Four ECB governing council members told the Financial Times they would support increasing the share of public sector bond purchases that target debt issued by international bodies such as the EU, from the current cap of 10 per cent. They expect to discuss the idea at two special council meetings starting in November to decide how much support to provide for financial markets from next year. The plan would need majority support from the ECB council’s 25 members. The ECB declined to comment.

The mooted shift in ECB strategy comes as the European Commission plans to expand the amount of bonds it issues next year under its €800bn NextGenerationEU recovery fund — the vehicle agreed in the summer of 2020 to fund the pandemic response with debt backed jointly by member states.

Brussels aims to issue €80bn of bonds for the fund this year and almost double that amount next year, transforming the EU itself into one of Europe’s biggest bond issuers. Any extra support from the ECB would be likely to cut the EU’s funding costs and help to boost the status of the bloc’s bonds as a regional benchmark — a role previously dominated by German Bunds.

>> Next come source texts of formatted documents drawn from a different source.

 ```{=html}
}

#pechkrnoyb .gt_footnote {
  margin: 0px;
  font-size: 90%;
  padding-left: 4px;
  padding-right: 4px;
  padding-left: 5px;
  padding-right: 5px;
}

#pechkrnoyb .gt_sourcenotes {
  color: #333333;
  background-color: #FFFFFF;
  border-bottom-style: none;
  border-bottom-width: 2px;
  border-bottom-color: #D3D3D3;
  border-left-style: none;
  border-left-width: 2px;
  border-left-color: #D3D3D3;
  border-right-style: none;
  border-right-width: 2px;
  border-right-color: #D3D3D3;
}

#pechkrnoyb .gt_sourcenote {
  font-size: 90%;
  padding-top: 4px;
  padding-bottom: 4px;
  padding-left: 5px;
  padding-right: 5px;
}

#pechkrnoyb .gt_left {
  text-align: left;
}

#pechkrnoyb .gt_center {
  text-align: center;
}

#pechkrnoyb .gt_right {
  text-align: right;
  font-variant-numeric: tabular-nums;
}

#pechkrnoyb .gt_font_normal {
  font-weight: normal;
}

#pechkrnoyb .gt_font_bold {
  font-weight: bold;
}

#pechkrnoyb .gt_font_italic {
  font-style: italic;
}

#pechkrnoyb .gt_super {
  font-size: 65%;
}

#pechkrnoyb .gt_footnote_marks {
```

A tilt towards buying more EU bonds would also help the ECB to support financial markets without butting up against rules that bar it from owning more than a third of any individual country’s government debt. Some analysts think it could hit those limits on German and Dutch debt by 2023.

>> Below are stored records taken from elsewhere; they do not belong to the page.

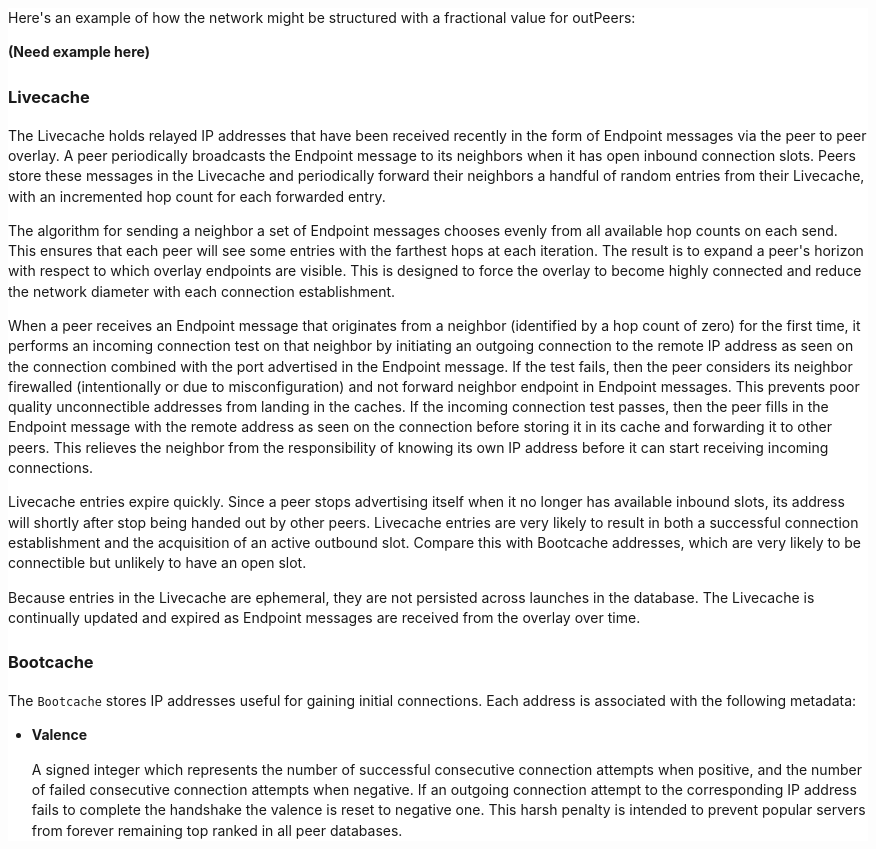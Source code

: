 Here's an example of how the network might be structured with a fractional
value for outPeers:

**(Need example here)**

### Livecache

The Livecache holds relayed IP addresses that have been received recently in
the form of Endpoint messages via the peer to peer overlay. A peer periodically
broadcasts the Endpoint message to its neighbors when it has open inbound
connection slots. Peers store these messages in the Livecache and periodically
forward their neighbors a handful of random entries from their Livecache, with
an incremented hop count for each forwarded entry.

The algorithm for sending a neighbor a set of Endpoint messages chooses evenly
from all available hop counts on each send. This ensures that each peer
will see some entries with the farthest hops at each iteration. The result is
to expand a peer's horizon with respect to which overlay endpoints are visible.
This is designed to force the overlay to become highly connected and reduce
the network diameter with each connection establishment.

When a peer receives an Endpoint message that originates from a neighbor
(identified by a hop count of zero) for the first time, it performs an incoming
connection test on that neighbor by initiating an outgoing connection to the
remote IP address as seen on the connection combined with the port advertised
in the Endpoint message. If the test fails, then the peer considers its neighbor
firewalled (intentionally or due to misconfiguration) and not forward neighbor
endpoint in Endpoint messages. This prevents poor quality unconnectible
addresses from landing in the caches. If the incoming connection test passes,
then the peer fills in the Endpoint message with the remote address as seen on
the connection before storing it in its cache and forwarding it to other peers.
This relieves the neighbor from the responsibility of knowing its own IP address
before it can start receiving incoming connections.

Livecache entries expire quickly. Since a peer stops advertising itself when
it no longer has available inbound slots, its address will shortly after stop
being handed out by other peers. Livecache entries are very likely to result
in both a successful connection establishment and the acquisition of an active
outbound slot. Compare this with Bootcache addresses, which are very likely to
be connectible but unlikely to have an open slot.

Because entries in the Livecache are ephemeral, they are not persisted across
launches in the database. The Livecache is continually updated and expired as
Endpoint messages are received from the overlay over time.

### Bootcache

The `Bootcache` stores IP addresses useful for gaining initial connections.
Each address is associated with the following metadata:
 
* **Valence**

  A signed integer which represents the number of successful
  consecutive connection attempts when positive, and the number of
  failed consecutive connection attempts when negative. If an outgoing
  connection attempt to the corresponding IP address fails to complete the
  handshake the valence is reset to negative one. This harsh penalty is
  intended to prevent popular servers from forever remaining top ranked in
  all peer databases.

“Lifting the limit on supranational purchases would be a way for the ECB to generate more room for manoeuvre on government bond purchases and to also show support for this important EU programme,” said Elga Bartsch, head of macro research at the BlackRock Investment Institute.

The ECB is expected to announce in December that its pandemic emergency purchase programme (PEPP), the €1.85bn bond-buying scheme that it launched in response to the Covid-19 crisis, will end in March.

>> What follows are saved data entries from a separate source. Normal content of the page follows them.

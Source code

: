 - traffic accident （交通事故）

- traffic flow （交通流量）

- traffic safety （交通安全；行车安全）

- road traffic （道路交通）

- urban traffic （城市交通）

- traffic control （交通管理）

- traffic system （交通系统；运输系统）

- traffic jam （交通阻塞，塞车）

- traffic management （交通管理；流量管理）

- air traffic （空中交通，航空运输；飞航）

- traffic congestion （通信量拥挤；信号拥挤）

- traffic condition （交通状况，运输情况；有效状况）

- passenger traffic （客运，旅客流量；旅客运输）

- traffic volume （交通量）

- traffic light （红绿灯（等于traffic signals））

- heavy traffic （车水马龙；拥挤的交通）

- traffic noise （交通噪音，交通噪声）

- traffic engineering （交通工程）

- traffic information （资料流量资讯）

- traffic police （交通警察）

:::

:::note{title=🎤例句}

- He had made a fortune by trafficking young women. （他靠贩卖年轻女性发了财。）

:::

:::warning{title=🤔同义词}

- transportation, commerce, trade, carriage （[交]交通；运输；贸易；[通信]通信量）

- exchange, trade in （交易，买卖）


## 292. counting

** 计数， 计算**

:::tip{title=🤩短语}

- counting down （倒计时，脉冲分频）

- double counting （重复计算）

The four council members said they expected the central bank would examine ways to retain at least some of the extra flexibility that came with PEPP, which is exempt from the limit on national government purchases.

One of them said the ECB was also working on ways to continue buying Greek government debt, which would otherwise be excluded by its rule against buying bonds with credit ratings below investment grade — another restriction lifted under PEPP.

However, the idea of expanding asset purchases is likely to meet opposition from more conservative members of the ECB’s governing council, including Germany’s Jens Weidmann and Klaas Knot of the Netherlands.

These so-called hawks are typically uncomfortable with the ECB snapping up bonds, especially outside of acute periods of crisis, worrying about the over-reliance of governments on the purchases to support high debt levels.

A crucial factor in the debate will be whether the ECB continues to forecast that inflation will fall back below its 2 per cent target next year and stay there over the next two years. The central bank is due to update its inflation forecasts and issue a new prediction for 2024 in December.

Soaring energy prices and supply chain bottlenecks have prompted some ECB policymakers to fret that the bank is underestimating future price growth. Nonetheless, few analysts expect a hard stop in the ECB’s debt-market support once PEPP expires. Instead, they widely forecast that the central bank will expand its traditional asset purchase programme, which has been buying €20bn of bonds a month alongside PEPP purchases.

“I expect they will continue to revise up their inflation forecasts until the second half of next year,” said Frederik Ducrozet, strategist at Pictet Wealth Management. “But I still think the asset purchase programme will continue to the end of 2023.”

Several of the council members said the ECB could shift from buying a fixed monthly amount of debt in the traditional asset purchase programme to targeting a total of overall purchases. They said it could also create a new “backstop fund” on top of the asset purchase programme, to be used only in response to disruption in financial markets.

François Villeroy de Galhau, the French central bank governor and an ECB council member, said last week that the bank could maintain capacity for extra asset purchases in emergencies, adding that “the theoretical possibility of their use, would mean that we would probably not have to actually use them”.